About this task:
From the first line through the line containing "(assert (= right-pitch middle-pitch))", transcribe the records exactly and include no other lines.

Provided data:
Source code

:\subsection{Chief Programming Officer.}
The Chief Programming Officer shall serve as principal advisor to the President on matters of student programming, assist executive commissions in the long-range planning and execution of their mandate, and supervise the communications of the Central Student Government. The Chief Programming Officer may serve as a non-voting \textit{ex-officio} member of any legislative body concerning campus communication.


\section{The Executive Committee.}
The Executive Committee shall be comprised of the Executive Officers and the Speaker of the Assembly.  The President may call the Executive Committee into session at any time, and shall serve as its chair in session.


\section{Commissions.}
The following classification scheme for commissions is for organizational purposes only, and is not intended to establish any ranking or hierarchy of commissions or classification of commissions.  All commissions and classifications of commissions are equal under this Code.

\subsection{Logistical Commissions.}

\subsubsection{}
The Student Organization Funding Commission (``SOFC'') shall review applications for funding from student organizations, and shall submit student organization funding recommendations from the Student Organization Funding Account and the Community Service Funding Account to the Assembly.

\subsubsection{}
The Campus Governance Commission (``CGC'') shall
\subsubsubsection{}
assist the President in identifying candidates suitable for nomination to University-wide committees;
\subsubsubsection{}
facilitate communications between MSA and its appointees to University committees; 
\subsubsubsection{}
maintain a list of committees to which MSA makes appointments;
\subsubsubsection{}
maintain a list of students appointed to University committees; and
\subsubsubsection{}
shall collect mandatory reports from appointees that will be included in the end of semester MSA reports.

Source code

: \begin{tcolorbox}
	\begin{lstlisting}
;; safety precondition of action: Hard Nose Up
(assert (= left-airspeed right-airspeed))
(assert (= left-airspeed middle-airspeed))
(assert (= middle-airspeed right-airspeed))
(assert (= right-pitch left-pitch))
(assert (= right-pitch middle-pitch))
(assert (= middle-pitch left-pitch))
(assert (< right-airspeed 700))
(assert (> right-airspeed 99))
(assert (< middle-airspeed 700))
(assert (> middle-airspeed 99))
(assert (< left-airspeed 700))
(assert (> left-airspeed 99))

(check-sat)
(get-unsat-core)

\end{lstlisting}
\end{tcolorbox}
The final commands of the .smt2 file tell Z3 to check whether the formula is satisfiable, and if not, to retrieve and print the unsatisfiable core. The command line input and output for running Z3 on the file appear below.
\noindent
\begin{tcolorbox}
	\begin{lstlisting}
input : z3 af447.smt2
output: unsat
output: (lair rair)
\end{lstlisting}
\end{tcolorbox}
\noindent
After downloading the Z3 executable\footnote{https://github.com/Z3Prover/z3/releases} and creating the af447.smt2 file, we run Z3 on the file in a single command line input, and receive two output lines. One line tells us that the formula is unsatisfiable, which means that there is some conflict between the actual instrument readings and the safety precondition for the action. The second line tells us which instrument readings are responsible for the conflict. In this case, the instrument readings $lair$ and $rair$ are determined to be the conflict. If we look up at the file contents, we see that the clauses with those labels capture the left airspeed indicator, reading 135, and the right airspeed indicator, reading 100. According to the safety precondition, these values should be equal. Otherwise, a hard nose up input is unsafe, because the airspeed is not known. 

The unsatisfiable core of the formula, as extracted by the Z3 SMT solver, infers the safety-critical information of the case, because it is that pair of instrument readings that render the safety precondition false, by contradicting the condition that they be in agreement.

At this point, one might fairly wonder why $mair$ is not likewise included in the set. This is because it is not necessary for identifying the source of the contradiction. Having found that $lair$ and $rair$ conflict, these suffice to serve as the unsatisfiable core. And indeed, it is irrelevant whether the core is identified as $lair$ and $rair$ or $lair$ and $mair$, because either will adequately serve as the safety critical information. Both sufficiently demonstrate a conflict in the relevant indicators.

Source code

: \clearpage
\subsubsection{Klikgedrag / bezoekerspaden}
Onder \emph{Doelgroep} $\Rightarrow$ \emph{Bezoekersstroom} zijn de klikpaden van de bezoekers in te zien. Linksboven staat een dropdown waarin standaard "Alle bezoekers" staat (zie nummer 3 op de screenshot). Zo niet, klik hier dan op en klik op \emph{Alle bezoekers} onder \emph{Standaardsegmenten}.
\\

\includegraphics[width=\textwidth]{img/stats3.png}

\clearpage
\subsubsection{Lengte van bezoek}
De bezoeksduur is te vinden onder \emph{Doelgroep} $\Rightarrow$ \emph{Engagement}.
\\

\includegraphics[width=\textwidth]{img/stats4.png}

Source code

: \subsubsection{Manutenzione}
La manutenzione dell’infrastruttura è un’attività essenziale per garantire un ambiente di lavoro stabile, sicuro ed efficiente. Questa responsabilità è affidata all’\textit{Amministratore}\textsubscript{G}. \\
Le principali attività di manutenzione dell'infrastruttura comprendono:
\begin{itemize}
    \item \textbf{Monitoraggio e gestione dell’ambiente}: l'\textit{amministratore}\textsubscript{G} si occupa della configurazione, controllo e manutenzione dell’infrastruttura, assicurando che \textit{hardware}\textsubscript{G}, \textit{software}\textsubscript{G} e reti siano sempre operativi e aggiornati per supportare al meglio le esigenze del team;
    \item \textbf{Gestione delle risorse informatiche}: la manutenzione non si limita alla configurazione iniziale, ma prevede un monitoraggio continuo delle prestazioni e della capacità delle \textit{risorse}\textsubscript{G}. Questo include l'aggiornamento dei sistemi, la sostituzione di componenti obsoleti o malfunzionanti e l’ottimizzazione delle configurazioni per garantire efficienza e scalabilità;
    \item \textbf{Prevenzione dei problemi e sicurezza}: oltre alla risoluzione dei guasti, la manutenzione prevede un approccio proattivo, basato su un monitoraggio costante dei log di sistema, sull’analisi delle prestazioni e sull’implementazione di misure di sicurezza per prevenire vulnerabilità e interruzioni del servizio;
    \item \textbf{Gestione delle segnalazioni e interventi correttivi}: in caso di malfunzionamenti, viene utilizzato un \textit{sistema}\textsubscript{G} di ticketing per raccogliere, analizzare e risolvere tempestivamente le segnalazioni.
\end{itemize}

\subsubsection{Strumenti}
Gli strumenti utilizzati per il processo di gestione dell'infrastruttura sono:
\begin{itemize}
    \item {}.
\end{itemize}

Task answer:
Source code

:\subsection{Chief Programming Officer.}
The Chief Programming Officer shall serve as principal advisor to the President on matters of student programming, assist executive commissions in the long-range planning and execution of their mandate, and supervise the communications of the Central Student Government. The Chief Programming Officer may serve as a non-voting \textit{ex-officio} member of any legislative body concerning campus communication.


\section{The Executive Committee.}
The Executive Committee shall be comprised of the Executive Officers and the Speaker of the Assembly.  The President may call the Executive Committee into session at any time, and shall serve as its chair in session.


\section{Commissions.}
The following classification scheme for commissions is for organizational purposes only, and is not intended to establish any ranking or hierarchy of commissions or classification of commissions.  All commissions and classifications of commissions are equal under this Code.

\subsection{Logistical Commissions.}

\subsubsection{}
The Student Organization Funding Commission (``SOFC'') shall review applications for funding from student organizations, and shall submit student organization funding recommendations from the Student Organization Funding Account and the Community Service Funding Account to the Assembly.

\subsubsection{}
The Campus Governance Commission (``CGC'') shall
\subsubsubsection{}
assist the President in identifying candidates suitable for nomination to University-wide committees;
\subsubsubsection{}
facilitate communications between MSA and its appointees to University committees; 
\subsubsubsection{}
maintain a list of committees to which MSA makes appointments;
\subsubsubsection{}
maintain a list of students appointed to University committees; and
\subsubsubsection{}
shall collect mandatory reports from appointees that will be included in the end of semester MSA reports.

Source code

: \begin{tcolorbox}
	\begin{lstlisting}
;; safety precondition of action: Hard Nose Up
(assert (= left-airspeed right-airspeed))
(assert (= left-airspeed middle-airspeed))
(assert (= middle-airspeed right-airspeed))
(assert (= right-pitch left-pitch))
(assert (= right-pitch middle-pitch))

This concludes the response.